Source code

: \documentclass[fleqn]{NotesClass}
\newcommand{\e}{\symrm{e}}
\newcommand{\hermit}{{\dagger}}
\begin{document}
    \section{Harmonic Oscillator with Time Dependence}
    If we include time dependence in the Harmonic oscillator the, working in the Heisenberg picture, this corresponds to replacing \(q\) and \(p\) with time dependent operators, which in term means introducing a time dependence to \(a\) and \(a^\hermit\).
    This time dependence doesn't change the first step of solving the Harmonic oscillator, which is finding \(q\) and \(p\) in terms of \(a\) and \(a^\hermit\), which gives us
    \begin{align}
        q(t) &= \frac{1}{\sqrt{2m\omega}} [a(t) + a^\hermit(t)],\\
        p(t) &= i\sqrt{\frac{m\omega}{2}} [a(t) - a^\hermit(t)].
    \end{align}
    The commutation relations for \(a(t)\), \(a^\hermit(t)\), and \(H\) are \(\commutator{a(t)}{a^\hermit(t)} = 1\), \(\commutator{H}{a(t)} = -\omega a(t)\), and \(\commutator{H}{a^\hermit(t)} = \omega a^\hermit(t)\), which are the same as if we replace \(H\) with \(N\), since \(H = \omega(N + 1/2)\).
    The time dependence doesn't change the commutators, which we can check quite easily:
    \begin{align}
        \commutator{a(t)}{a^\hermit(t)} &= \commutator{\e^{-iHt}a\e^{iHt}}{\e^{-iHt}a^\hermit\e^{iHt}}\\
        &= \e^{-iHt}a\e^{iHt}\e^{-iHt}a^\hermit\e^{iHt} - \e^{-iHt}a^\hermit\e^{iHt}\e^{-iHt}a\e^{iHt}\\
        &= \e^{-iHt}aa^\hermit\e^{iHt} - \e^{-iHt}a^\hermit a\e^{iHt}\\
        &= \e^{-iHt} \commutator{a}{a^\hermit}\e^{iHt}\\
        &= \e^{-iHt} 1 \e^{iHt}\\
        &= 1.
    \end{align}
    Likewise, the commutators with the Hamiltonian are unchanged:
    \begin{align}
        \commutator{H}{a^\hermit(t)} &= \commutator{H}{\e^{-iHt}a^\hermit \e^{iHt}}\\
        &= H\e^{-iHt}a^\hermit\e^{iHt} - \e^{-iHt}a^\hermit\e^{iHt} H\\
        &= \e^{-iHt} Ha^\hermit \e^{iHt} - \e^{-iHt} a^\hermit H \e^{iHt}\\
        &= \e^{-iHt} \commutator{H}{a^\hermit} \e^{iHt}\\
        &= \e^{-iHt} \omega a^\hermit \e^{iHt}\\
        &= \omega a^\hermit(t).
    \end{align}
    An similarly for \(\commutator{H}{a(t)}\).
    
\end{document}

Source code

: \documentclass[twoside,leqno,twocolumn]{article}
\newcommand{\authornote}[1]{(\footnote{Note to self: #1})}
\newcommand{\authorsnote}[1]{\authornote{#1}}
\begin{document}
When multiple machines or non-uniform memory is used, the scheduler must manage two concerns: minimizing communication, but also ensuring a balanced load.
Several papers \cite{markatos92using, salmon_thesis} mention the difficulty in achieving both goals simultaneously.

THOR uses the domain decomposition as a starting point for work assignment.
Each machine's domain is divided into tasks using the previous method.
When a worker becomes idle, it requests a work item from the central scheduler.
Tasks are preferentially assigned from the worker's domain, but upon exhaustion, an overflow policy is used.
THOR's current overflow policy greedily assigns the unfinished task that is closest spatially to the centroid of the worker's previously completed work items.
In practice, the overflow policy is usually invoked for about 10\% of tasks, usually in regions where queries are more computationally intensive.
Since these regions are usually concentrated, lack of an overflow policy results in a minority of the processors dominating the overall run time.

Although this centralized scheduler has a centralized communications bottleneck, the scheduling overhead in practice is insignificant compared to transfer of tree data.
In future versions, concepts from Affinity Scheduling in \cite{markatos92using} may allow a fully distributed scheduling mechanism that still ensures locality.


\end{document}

Instructions for the task » Repeat each entry exactly, so that nothing in the listing is lost.

Result of this task »
Source code

: \documentclass[fleqn]{NotesClass}
\newcommand{\e}{\symrm{e}}
\newcommand{\hermit}{{\dagger}}
\begin{document}
    \section{Harmonic Oscillator with Time Dependence}
    If we include time dependence in the Harmonic oscillator the, working in the Heisenberg picture, this corresponds to replacing \(q\) and \(p\) with time dependent operators, which in term means introducing a time dependence to \(a\) and \(a^\hermit\).
    This time dependence doesn't change the first step of solving the Harmonic oscillator, which is finding \(q\) and \(p\) in terms of \(a\) and \(a^\hermit\), which gives us
    \begin{align}
        q(t) &= \frac{1}{\sqrt{2m\omega}} [a(t) + a^\hermit(t)],\\
        p(t) &= i\sqrt{\frac{m\omega}{2}} [a(t) - a^\hermit(t)].
    \end{align}
    The commutation relations for \(a(t)\), \(a^\hermit(t)\), and \(H\) are \(\commutator{a(t)}{a^\hermit(t)} = 1\), \(\commutator{H}{a(t)} = -\omega a(t)\), and \(\commutator{H}{a^\hermit(t)} = \omega a^\hermit(t)\), which are the same as if we replace \(H\) with \(N\), since \(H = \omega(N + 1/2)\).
    The time dependence doesn't change the commutators, which we can check quite easily:
    \begin{align}
        \commutator{a(t)}{a^\hermit(t)} &= \commutator{\e^{-iHt}a\e^{iHt}}{\e^{-iHt}a^\hermit\e^{iHt}}\\
        &= \e^{-iHt}a\e^{iHt}\e^{-iHt}a^\hermit\e^{iHt} - \e^{-iHt}a^\hermit\e^{iHt}\e^{-iHt}a\e^{iHt}\\
        &= \e^{-iHt}aa^\hermit\e^{iHt} - \e^{-iHt}a^\hermit a\e^{iHt}\\
        &= \e^{-iHt} \commutator{a}{a^\hermit}\e^{iHt}\\
        &= \e^{-iHt} 1 \e^{iHt}\\
        &= 1.
    \end{align}
    Likewise, the commutators with the Hamiltonian are unchanged:
    \begin{align}
        \commutator{H}{a^\hermit(t)} &= \commutator{H}{\e^{-iHt}a^\hermit \e^{iHt}}\\
        &= H\e^{-iHt}a^\hermit\e^{iHt} - \e^{-iHt}a^\hermit\e^{iHt} H\\
        &= \e^{-iHt} Ha^\hermit \e^{iHt} - \e^{-iHt} a^\hermit H \e^{iHt}\\
        &= \e^{-iHt} \commutator{H}{a^\hermit} \e^{iHt}\\
        &= \e^{-iHt} \omega a^\hermit \e^{iHt}\\
        &= \omega a^\hermit(t).
    \end{align}
    An similarly for \(\commutator{H}{a(t)}\).
    
\end{document}

Source code

: \documentclass[twoside,leqno,twocolumn]{article}
\newcommand{\authornote}[1]{(\footnote{Note to self: #1})}
\newcommand{\authorsnote}[1]{\authornote{#1}}
\begin{document}
When multiple machines or non-uniform memory is used, the scheduler must manage two concerns: minimizing communication, but also ensuring a balanced load.
Several papers \cite{markatos92using, salmon_thesis} mention the difficulty in achieving both goals simultaneously.

THOR uses the domain decomposition as a starting point for work assignment.
Each machine's domain is divided into tasks using the previous method.
When a worker becomes idle, it requests a work item from the central scheduler.
Tasks are preferentially assigned from the worker's domain, but upon exhaustion, an overflow policy is used.
THOR's current overflow policy greedily assigns the unfinished task that is closest spatially to the centroid of the worker's previously completed work items.
In practice, the overflow policy is usually invoked for about 10\% of tasks, usually in regions where queries are more computationally intensive.
Since these regions are usually concentrated, lack of an overflow policy results in a minority of the processors dominating the overall run time.

Although this centralized scheduler has a centralized communications bottleneck, the scheduling overhead in practice is insignificant compared to transfer of tree data.
In future versions, concepts from Affinity Scheduling in \cite{markatos92using} may allow a fully distributed scheduling mechanism that still ensures locality.


\end{document}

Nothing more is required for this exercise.